Private schools will find it “more difficult to justify higher fees” because of falling inflation, the chief executive of Britain’s leading independent schools body has said.
David Lyscom’s comments, made in an interview with the Financial Times, will put pressure on private schools to keep fee rises low this year.
They will also comfort parents pressed hard by the credit crunch – and by high fee increases in previous years. Mr Lyscom is chief executive of the Independent Schools Council.
The average cost for day schooling at ISC members was £3,159 ($4,667) a term last year. Recent annual increases have tended to be significantly above the economy-wide rate of inflation. The ISC prefers to use the narrower education price inflation measure as a yardstick, which for the past two years has exceeded ISC school fee increases.
The fall in inflation caused by the credit crunch will help rein in private schools’ costs.
Mr Lyscom said: “Clearly with the rate of inflation coming down, it makes it more difficult for schools to justify higher fees.

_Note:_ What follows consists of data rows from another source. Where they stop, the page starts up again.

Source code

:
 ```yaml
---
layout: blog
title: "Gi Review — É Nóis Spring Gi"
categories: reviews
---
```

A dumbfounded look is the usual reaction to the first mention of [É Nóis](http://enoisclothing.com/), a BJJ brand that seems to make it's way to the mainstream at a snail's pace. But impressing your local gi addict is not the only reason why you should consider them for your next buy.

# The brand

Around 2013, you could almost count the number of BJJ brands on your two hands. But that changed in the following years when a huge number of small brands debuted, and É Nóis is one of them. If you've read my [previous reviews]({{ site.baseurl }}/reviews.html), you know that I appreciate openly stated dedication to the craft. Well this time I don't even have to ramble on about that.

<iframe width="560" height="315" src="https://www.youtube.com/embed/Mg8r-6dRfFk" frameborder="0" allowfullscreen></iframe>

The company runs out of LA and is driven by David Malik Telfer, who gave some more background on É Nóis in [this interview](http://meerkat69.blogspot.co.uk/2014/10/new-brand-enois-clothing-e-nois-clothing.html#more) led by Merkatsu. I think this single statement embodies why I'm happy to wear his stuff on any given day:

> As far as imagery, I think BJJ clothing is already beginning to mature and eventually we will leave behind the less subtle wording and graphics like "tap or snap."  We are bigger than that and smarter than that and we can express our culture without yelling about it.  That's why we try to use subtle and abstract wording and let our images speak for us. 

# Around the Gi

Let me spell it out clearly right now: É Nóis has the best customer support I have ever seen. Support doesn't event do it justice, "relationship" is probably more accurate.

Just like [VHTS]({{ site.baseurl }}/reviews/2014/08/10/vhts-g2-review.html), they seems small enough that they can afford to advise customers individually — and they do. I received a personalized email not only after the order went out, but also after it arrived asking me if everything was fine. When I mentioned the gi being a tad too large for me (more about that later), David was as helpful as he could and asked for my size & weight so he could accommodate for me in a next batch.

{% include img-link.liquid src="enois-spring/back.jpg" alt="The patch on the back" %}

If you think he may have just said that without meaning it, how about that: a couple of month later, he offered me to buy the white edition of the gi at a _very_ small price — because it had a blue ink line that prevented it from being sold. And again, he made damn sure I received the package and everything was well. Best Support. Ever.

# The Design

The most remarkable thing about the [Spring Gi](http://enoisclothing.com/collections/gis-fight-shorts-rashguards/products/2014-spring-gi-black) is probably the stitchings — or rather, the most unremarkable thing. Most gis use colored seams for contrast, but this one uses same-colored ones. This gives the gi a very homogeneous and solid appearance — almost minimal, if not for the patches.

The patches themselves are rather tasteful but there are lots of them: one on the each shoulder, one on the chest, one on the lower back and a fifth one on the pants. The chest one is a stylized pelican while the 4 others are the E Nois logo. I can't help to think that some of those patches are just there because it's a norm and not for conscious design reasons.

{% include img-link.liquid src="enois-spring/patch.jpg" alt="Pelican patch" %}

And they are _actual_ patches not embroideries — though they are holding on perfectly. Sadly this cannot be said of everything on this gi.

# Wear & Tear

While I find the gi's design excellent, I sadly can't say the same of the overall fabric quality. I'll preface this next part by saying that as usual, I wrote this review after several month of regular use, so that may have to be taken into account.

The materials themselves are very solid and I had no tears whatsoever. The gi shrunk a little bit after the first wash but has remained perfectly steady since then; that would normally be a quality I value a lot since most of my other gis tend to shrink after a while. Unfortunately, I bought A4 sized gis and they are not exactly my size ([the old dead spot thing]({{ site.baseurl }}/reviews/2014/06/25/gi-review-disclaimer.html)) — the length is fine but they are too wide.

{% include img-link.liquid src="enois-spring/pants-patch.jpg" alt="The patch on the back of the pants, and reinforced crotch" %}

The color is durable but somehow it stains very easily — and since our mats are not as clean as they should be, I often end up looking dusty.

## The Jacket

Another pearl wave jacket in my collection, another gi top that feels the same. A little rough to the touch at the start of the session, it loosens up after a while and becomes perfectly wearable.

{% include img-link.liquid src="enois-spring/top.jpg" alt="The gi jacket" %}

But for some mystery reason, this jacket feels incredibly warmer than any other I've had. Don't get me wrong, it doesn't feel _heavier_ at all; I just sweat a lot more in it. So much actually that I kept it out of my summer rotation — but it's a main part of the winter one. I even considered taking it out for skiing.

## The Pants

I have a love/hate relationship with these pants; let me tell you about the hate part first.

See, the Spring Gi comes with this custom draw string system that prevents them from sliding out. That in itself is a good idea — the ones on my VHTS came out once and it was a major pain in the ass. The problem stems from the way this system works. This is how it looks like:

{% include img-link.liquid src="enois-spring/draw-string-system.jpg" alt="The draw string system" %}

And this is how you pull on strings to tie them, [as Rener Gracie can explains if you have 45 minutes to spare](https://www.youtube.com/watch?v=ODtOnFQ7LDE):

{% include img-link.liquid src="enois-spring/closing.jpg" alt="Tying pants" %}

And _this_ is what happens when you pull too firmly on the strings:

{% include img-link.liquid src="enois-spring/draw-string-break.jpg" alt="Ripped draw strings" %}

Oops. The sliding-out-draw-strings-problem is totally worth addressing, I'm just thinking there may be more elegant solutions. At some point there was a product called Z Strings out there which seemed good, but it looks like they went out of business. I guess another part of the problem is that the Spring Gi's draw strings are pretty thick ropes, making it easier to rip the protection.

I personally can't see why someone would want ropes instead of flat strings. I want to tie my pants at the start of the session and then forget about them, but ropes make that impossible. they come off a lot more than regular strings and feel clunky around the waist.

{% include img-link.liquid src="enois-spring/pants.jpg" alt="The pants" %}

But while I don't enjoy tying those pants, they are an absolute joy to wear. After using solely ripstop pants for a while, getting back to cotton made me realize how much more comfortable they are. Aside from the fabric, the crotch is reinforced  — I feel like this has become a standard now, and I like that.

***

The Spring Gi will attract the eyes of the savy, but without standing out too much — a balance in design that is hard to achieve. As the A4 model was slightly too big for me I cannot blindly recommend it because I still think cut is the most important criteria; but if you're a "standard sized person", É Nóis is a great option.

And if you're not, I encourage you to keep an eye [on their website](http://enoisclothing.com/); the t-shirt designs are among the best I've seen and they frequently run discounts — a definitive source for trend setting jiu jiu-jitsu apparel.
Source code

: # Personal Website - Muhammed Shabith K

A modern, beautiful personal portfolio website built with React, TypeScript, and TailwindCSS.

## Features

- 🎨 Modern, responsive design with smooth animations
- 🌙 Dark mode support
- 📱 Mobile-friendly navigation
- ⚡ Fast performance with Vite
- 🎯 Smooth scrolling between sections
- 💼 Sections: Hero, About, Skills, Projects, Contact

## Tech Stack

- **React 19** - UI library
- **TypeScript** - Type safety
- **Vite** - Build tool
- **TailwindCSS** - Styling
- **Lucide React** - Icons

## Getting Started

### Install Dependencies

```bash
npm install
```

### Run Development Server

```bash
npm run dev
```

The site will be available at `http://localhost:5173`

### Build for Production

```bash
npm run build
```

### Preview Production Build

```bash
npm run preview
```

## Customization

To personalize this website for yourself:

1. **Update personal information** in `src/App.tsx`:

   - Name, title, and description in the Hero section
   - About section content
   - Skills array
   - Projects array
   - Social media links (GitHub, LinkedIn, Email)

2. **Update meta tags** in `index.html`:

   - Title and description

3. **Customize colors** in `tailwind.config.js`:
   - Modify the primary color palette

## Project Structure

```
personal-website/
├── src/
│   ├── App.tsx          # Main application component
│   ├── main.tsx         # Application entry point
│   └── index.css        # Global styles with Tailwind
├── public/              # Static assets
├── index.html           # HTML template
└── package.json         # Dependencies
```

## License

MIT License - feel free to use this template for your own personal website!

“They are responding to a market and what parents are looking for.”
Commenting on whether schools could keep down costs through pay freezes, he said: “With inflation coming down, this may be an area that would be possible”.
The chief executive also warned that smaller fee increases could make it harder for some schools to spend more on bursaries. They are under pressure to do so, to meet the new “public benefit” rules requiring charitable private schools to help poor people.
Mr Lyscom explained: “Say, for example, if you want to build your bursaries up to a certain level, and the only method open to you ... is to take some of your current income and use that to spend on bursaries, then obviously if you’re being constrained on the income side, it makes it more difficult to do that.”
The bulk of Britain’s leading private schools are charities.
Reflecting on possible solutions if the credit crunch hit pupil numbers, Mr Lyscom, a former diplomat, warned of the limitations of one option widely discussed by private schools – taking on more foreign pupils. He said: “There are opportunities to go overseas ... but only up to a certain point.” For example, “you don’t suddenly want a hundred Chinese students flooding into your school because that would cause a huge problem”. Mr Lyscom said: “It would pose huge burdens on the school, it would present social problems ... Having blocks of students from a particular place who may or may not speak English, that could be a problem.”
But overall, Mr Lyscom presented a cautiously optimistic forecast for British private schools. On the one hand, “anecdotal evidence suggests there are more parents turning to schools to see what [financial] assistance is available”.
However, looking ahead to the school year starting this autumn, “there doesn’t seem to be a decrease in applications at the moment”, and there has been “a lot of interest in open days”.
He concluded: “There are no indications that September is going to be a disaster. We’ll just have to get there and see what happens.”
However, “there may be more difficult times coming.”
Geoff Lucas, secretary of the Headmasters’ and Headmistresses’ Conference of the most famous private schools, presented a more bullish picture on Friday. Speaking to the FT before Wednesday’s results of a members’ survey into applications for this autumn, Mr Lucas said “all our evidence” would counter the “doom and gloom” of media reports that private schools had been hit hard by the credit crunch.